◆ Pictures paired with source code ◆
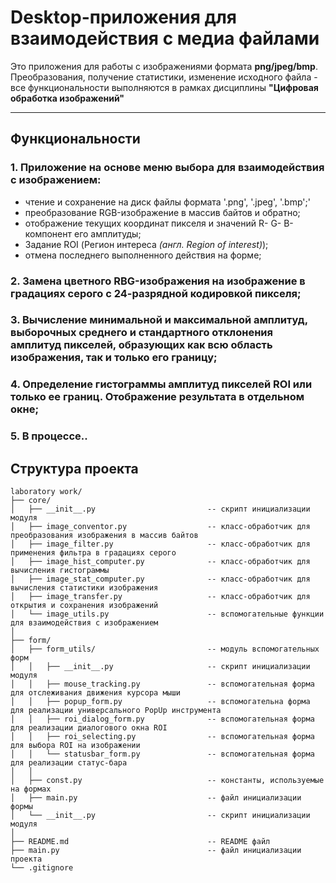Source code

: # Desktop-приложения для взаимодействия с медиа файлами

Это приложения для работы с изображениями формата __png/jpeg/bmp__. Преобразования, получение статистики, изменение исходного файла - все функциональности выполняются в рамках дисциплины **"Цифровая обработка изображений"**

---

## Функциональности

### 1. Приложение на основе меню выбора для взаимодействия с изображением:
- чтение и сохранение на диск файлы формата '.png', '.jpeg', '.bmp';'
- преобразование RGB-изображение в массив байтов и обратно;
- отображение текущих координат пикселя и значений R- G- B- компонент его амплитуды;
- Задание ROI (Регион интереса *(англ. Region of interest)*);
- отмена последнего выполненного действия на форме;

### 2. Замена цветного RBG-изображения на изображение в градациях серого с 24-разрядной кодировкой пикселя;

### 3. Вычисление минимальной и максимальной амплитуд, выборочных среднего и стандартного отклонения амплитуд пикселей, образующих как всю область изображения, так и только его границу;

### 4. Определение гистограммы амплитуд пикселей ROI или только ее границ. Отображение результата в отдельном окне;

### 5. В процессе..


## Структура проекта

```commandline
laboratory work/
├── core/    
│   ├── __init__.py                         -- скрипт инициализации модуля
│   ├── image_conventor.py                  -- класс-обработчик для преобразования изображения в массив байтов
│   ├── image_filter.py                     -- класс-обработчик для применения фильтра в градациях серого
│   ├── image_hist_computer.py              -- класс-обработчик для вычисления гистограммы
│   ├── image_stat_computer.py              -- класс-обработчик для вычисления статистики изображения
│   ├── image_transfer.py                   -- класс-обработчик для открытия и сохранения изображений
│   └── image_utils.py                      -- вспомогательные функции для взаимодействия с изображением
│  
├── form/    
│   ├── form_utils/                         -- модуль вспомогательных форм
│   │   ├── __init__.py                     -- скрипт инициализации модуля
│   │   ├── mouse_tracking.py               -- вспомогательная форма для отслеживания движения курсора мыши
│   │   ├── popup_form.py                   -- вспомогательна форма для реализации универсального PopUp инструмента 
│   │   ├── roi_dialog_form.py              -- вспомогательная форма для реализации диалогового окна ROI
│   │   ├── roi_selecting.py                -- вспомогательная форма для выбора ROI на изображении
│   │   └── statusbar_form.py               -- вспомогательная форма для реализации статус-бара
│   │   
│   ├── const.py                            -- константы, используемые на формах
│   ├── main.py                             -- файл инициализации формы
│   └── __init__.py                         -- скрипт инициализации модуля
│
├── README.md                               -- README файл
├── main.py                                 -- файл инициализации проекта
└── .gitignore
```
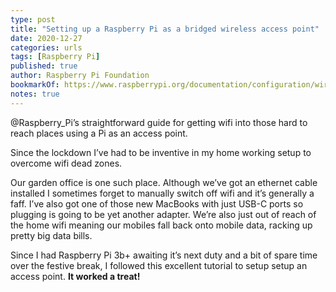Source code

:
 ```yaml
---
type: post
title: "Setting up a Raspberry Pi as a bridged wireless access point"
date: 2020-12-27
categories: urls
tags: [Raspberry Pi]
published: true
author: Raspberry Pi Foundation
bookmarkOf: https://www.raspberrypi.org/documentation/configuration/wireless/access-point-bridged.md
notes: true
---
```


@Raspberry_Pi’s straightforward guide for getting wifi into those hard to reach places using a Pi as an access point.

Since the lockdown I’ve had to be inventive in my home working setup to overcome wifi dead zones.

Our garden office is one such place. Although we’ve got an ethernet cable installed I sometimes forget to manually switch off wifi and it’s generally a faff. I’ve also got one of those new MacBooks with just USB-C ports so plugging is going to be yet another adapter. We’re also just out of reach of the home wifi meaning our mobiles fall back onto mobile data, racking up pretty big data bills.

Since I had Raspberry Pi 3b+ awaiting it’s next duty and a bit of spare time over the festive break, I followed this excellent tutorial to setup setup an access point. **It worked a treat!**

◆ ASSIGNED TASK ◆
The entries above should be retyped word for word, with all pictures omitted.

◆ COMPLETED TASK ◆
Source code

: # Desktop-приложения для взаимодействия с медиа файлами

Это приложения для работы с изображениями формата __png/jpeg/bmp__. Преобразования, получение статистики, изменение исходного файла - все функциональности выполняются в рамках дисциплины **"Цифровая обработка изображений"**

---

## Функциональности

### 1. Приложение на основе меню выбора для взаимодействия с изображением:
- чтение и сохранение на диск файлы формата '.png', '.jpeg', '.bmp';'
- преобразование RGB-изображение в массив байтов и обратно;
- отображение текущих координат пикселя и значений R- G- B- компонент его амплитуды;
- Задание ROI (Регион интереса *(англ. Region of interest)*);
- отмена последнего выполненного действия на форме;

### 2. Замена цветного RBG-изображения на изображение в градациях серого с 24-разрядной кодировкой пикселя;

### 3. Вычисление минимальной и максимальной амплитуд, выборочных среднего и стандартного отклонения амплитуд пикселей, образующих как всю область изображения, так и только его границу;

### 4. Определение гистограммы амплитуд пикселей ROI или только ее границ. Отображение результата в отдельном окне;

### 5. В процессе..


## Структура проекта

```commandline
laboratory work/
├── core/    
│   ├── __init__.py                         -- скрипт инициализации модуля
│   ├── image_conventor.py                  -- класс-обработчик для преобразования изображения в массив байтов
│   ├── image_filter.py                     -- класс-обработчик для применения фильтра в градациях серого
│   ├── image_hist_computer.py              -- класс-обработчик для вычисления гистограммы
│   ├── image_stat_computer.py              -- класс-обработчик для вычисления статистики изображения
│   ├── image_transfer.py                   -- класс-обработчик для открытия и сохранения изображений
│   └── image_utils.py                      -- вспомогательные функции для взаимодействия с изображением
│  
├── form/    
│   ├── form_utils/                         -- модуль вспомогательных форм
│   │   ├── __init__.py                     -- скрипт инициализации модуля
│   │   ├── mouse_tracking.py               -- вспомогательная форма для отслеживания движения курсора мыши
│   │   ├── popup_form.py                   -- вспомогательна форма для реализации универсального PopUp инструмента 
│   │   ├── roi_dialog_form.py              -- вспомогательная форма для реализации диалогового окна ROI
│   │   ├── roi_selecting.py                -- вспомогательная форма для выбора ROI на изображении
│   │   └── statusbar_form.py               -- вспомогательная форма для реализации статус-бара
│   │   
│   ├── const.py                            -- константы, используемые на формах
│   ├── main.py                             -- файл инициализации формы
│   └── __init__.py                         -- скрипт инициализации модуля
│
├── README.md                               -- README файл
├── main.py                                 -- файл инициализации проекта
└── .gitignore
```
Source code

:
 ```yaml
---
type: post
title: "Setting up a Raspberry Pi as a bridged wireless access point"
date: 2020-12-27
categories: urls
tags: [Raspberry Pi]
published: true
author: Raspberry Pi Foundation
bookmarkOf: https://www.raspberrypi.org/documentation/configuration/wireless/access-point-bridged.md
notes: true
---
```


@Raspberry_Pi’s straightforward guide for getting wifi into those hard to reach places using a Pi as an access point.

Since the lockdown I’ve had to be inventive in my home working setup to overcome wifi dead zones.

Our garden office is one such place. Although we’ve got an ethernet cable installed I sometimes forget to manually switch off wifi and it’s generally a faff. I’ve also got one of those new MacBooks with just USB-C ports so plugging is going to be yet another adapter. We’re also just out of reach of the home wifi meaning our mobiles fall back onto mobile data, racking up pretty big data bills.

Since I had Raspberry Pi 3b+ awaiting it’s next duty and a bit of spare time over the festive break, I followed this excellent tutorial to setup setup an access point. **It worked a treat!**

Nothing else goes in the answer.